Read ir_press_release_q1_1998_1999_en.pdf text version

August 17, 1998 Heidelberger Druckmaschinen AG profits up 49% Successful first quarter / improvement in web press turnover Heidelberg - The demand for presses and printing systems remains at a high level worldwide. Heidelberger Druckmaschinen AG (Heidelberg) achieved a turnover of DM 1.743 billion in the first three months of the 1998 / 99 fiscal year (April 1 to June 30). This represents a 15.9% increase on the same period last year (DM 1.505 billion). Profits after tax rose 48.6% to DM 110 million (same period last year: DM 74 million). The improvement in profits was attributable primarily to the sheetfed and web sectors. An upturn in turnover over recent months, particularly in South America and Eastern Europe, has gone a long way to compensating the stagnating demand in Asia. The Group has also succeeded in improving its cost structures and, consequently, in responding to the high price and cost pressures on the international market. Developments in the individual sectors Web press enjoyed a significant rise in turnover - from DM 184 million to DM 308 million in the quarter in question. This represents an increase of 67%. Sales of the M-3000 (Sunday Press) showed particular improvement (up 120%). The web press production facilities in Dover (USA) and Montataire (France) are currently working at full capacity. Sheetfed presses continue to be the main pillar of sales. Turnover in this sector rose a good 8% to DM 1.126 billion. The prepress and finishing sectors also developed well.

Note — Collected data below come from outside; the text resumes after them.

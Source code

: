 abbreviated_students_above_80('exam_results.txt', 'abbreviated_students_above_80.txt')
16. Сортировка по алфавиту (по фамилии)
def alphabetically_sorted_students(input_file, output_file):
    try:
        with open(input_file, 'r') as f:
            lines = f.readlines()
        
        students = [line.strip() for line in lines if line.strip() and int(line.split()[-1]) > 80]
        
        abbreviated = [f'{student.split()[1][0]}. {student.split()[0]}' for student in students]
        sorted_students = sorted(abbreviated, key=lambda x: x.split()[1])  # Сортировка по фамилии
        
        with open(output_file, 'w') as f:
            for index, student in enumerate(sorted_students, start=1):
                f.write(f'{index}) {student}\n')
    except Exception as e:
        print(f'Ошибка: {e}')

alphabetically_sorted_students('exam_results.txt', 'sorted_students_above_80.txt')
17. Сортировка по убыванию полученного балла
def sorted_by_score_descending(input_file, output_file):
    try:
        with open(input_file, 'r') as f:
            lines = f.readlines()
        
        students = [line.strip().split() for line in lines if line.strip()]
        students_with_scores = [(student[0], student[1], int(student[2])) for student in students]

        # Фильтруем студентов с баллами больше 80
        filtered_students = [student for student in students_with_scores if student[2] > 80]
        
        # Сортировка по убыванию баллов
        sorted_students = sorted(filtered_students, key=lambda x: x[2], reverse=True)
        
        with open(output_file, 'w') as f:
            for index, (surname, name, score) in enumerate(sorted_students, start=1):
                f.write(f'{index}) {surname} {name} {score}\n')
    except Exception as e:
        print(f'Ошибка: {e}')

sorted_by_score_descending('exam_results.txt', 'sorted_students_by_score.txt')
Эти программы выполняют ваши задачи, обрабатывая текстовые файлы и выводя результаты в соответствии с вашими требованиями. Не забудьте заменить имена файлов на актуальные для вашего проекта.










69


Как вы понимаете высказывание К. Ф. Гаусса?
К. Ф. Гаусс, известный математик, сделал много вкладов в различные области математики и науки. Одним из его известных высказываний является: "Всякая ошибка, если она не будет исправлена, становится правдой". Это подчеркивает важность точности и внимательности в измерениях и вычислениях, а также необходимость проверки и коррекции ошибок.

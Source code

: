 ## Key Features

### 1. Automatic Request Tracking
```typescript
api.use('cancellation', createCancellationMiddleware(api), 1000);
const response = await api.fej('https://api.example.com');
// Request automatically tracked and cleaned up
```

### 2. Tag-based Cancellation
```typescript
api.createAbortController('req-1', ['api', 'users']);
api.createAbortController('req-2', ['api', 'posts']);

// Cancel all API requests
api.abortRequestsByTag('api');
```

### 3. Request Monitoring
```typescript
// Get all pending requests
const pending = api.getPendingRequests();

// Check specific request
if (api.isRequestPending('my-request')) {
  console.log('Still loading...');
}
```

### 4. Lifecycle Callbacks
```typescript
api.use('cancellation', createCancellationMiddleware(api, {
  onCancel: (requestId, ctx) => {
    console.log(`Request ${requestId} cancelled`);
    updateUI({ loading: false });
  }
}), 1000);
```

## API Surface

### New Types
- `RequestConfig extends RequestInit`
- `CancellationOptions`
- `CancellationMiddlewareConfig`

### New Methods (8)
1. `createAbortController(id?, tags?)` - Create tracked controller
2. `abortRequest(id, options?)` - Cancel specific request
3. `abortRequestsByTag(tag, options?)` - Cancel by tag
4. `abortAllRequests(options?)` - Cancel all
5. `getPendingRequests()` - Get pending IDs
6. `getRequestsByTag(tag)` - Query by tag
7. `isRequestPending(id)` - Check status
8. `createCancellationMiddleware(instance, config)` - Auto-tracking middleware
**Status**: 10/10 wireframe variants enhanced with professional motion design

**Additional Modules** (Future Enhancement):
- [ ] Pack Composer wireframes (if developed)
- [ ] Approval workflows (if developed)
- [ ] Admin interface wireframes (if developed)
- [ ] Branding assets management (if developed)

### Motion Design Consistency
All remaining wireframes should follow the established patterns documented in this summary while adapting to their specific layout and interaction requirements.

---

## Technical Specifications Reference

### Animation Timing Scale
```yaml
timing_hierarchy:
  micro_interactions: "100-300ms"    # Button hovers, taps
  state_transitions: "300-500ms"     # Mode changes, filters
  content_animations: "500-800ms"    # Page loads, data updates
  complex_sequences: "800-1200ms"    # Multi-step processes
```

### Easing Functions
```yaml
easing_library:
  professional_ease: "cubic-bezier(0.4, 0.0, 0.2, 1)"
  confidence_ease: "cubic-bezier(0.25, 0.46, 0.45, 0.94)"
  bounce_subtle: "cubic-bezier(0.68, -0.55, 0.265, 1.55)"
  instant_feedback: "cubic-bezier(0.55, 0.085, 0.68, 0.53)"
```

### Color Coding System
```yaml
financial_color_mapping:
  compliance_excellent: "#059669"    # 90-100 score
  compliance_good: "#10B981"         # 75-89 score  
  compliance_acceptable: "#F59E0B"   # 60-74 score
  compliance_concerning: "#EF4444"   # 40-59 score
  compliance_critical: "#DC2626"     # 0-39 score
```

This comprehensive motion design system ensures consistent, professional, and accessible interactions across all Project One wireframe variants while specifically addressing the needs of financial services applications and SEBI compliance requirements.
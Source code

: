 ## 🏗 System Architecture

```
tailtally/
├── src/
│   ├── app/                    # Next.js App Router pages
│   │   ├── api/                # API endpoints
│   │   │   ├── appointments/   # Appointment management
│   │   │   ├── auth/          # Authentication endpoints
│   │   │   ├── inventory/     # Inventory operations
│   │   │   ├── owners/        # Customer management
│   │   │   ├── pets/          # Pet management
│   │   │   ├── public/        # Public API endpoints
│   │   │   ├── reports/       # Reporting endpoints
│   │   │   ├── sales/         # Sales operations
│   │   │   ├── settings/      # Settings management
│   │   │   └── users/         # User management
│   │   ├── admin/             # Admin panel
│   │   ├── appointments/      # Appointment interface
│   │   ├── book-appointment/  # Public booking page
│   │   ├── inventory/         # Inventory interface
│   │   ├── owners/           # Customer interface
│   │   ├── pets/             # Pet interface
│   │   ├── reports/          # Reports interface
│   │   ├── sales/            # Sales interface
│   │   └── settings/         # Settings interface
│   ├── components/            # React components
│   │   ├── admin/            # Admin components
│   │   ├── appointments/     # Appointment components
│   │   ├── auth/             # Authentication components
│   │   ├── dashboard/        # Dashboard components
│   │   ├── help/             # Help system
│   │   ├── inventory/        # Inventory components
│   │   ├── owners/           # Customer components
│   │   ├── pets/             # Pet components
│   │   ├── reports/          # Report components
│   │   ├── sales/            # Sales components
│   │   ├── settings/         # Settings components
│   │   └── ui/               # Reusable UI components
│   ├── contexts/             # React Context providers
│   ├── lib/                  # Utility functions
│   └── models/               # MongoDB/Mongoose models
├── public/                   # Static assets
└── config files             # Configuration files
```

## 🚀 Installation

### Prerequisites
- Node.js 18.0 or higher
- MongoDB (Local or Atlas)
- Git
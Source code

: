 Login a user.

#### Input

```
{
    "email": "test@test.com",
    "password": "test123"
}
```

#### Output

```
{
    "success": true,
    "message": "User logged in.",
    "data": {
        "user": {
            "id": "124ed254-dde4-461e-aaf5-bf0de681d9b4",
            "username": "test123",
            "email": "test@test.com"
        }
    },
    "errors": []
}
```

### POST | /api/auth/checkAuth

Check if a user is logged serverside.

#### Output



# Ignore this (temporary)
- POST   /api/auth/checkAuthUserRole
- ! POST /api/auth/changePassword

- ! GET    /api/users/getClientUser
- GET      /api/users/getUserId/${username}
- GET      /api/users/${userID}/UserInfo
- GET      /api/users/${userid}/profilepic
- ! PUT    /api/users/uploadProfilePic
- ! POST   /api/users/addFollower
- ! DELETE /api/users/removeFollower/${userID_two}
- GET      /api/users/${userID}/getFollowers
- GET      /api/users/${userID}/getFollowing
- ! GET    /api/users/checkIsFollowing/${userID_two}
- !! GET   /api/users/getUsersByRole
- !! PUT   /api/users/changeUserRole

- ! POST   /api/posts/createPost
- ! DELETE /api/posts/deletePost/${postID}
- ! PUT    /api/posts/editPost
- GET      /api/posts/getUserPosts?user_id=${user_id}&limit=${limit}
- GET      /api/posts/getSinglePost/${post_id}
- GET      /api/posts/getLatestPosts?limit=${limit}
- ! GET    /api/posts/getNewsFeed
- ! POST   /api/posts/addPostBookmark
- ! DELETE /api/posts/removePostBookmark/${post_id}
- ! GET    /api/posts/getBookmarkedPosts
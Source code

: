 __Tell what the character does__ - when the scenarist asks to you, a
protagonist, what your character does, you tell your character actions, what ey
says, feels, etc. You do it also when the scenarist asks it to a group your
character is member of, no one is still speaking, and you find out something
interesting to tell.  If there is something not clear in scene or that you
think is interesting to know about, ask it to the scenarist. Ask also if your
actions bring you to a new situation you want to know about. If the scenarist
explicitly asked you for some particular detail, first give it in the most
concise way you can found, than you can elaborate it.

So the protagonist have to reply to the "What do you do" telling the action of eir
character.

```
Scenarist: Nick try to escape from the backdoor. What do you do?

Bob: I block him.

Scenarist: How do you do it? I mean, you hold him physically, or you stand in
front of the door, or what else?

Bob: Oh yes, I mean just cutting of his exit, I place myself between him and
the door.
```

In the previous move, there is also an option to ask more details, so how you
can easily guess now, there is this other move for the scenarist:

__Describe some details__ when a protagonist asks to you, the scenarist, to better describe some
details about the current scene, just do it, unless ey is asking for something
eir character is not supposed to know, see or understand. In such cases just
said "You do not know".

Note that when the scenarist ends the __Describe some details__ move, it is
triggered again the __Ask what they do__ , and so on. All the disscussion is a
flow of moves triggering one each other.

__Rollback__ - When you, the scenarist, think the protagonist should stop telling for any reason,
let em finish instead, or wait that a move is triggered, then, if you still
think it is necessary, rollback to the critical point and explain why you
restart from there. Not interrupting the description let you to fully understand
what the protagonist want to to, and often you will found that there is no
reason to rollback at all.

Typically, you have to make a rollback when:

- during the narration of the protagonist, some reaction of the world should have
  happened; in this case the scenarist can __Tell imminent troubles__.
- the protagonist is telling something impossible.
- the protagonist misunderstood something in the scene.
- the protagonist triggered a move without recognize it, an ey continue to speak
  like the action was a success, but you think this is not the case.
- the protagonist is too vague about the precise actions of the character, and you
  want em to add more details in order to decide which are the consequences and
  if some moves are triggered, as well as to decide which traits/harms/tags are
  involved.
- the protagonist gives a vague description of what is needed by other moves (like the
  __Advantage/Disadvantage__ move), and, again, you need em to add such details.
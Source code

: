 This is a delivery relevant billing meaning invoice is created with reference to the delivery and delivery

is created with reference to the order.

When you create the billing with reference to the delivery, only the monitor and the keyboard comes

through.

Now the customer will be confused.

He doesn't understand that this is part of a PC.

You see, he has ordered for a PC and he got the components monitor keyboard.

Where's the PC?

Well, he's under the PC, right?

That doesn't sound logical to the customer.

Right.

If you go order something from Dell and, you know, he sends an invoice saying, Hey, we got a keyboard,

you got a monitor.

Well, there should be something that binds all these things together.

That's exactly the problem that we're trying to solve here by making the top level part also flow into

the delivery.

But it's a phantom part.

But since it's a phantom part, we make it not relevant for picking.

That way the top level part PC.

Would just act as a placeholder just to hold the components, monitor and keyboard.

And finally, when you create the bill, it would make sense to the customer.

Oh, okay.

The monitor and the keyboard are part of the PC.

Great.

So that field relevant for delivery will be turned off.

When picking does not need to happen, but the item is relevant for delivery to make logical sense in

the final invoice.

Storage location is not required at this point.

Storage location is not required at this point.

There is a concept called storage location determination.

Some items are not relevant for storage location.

The Group's workforce in the first quarter of the 1998 / 99 fiscal year rose to 18,336. Heidelberg took on 421 new employees during the quarter - the majority of which were used to reinforce the new sales companies in Eastern Europe. New regional structure Following the restructuring operations, Heidelberg's sales organization is now divided into six regions: Asia / Pacific, Central and South America, Central Europe, Eastern Europe, Middle East and Africa, and the NAFTA. The regions are free to pursue their own marketing operations and can therefore respond directly to local needs. North America continues to be the largest market. Around one third of Heidelberg's turnover is earned in the NAFTA states (USA, Canada and Mexico). These are then followed by Germany,

the UK, Japan and France. The share of turnover earned abroad rose slightly to 81% (same period last year: 78%). The graphics business of the East Asiatic Company (Copenhagen) will be incorporated into the Heidelberg Group with retroactive effect from May 1. Heidelberg now sells its own products in 23 Asian and African countries as well as in Scandinavia. Heidelberg expects this move will deliver enhanced customer support during the emerging Asian crisis and will thus lead to higher growth rates in these regions over the medium-term.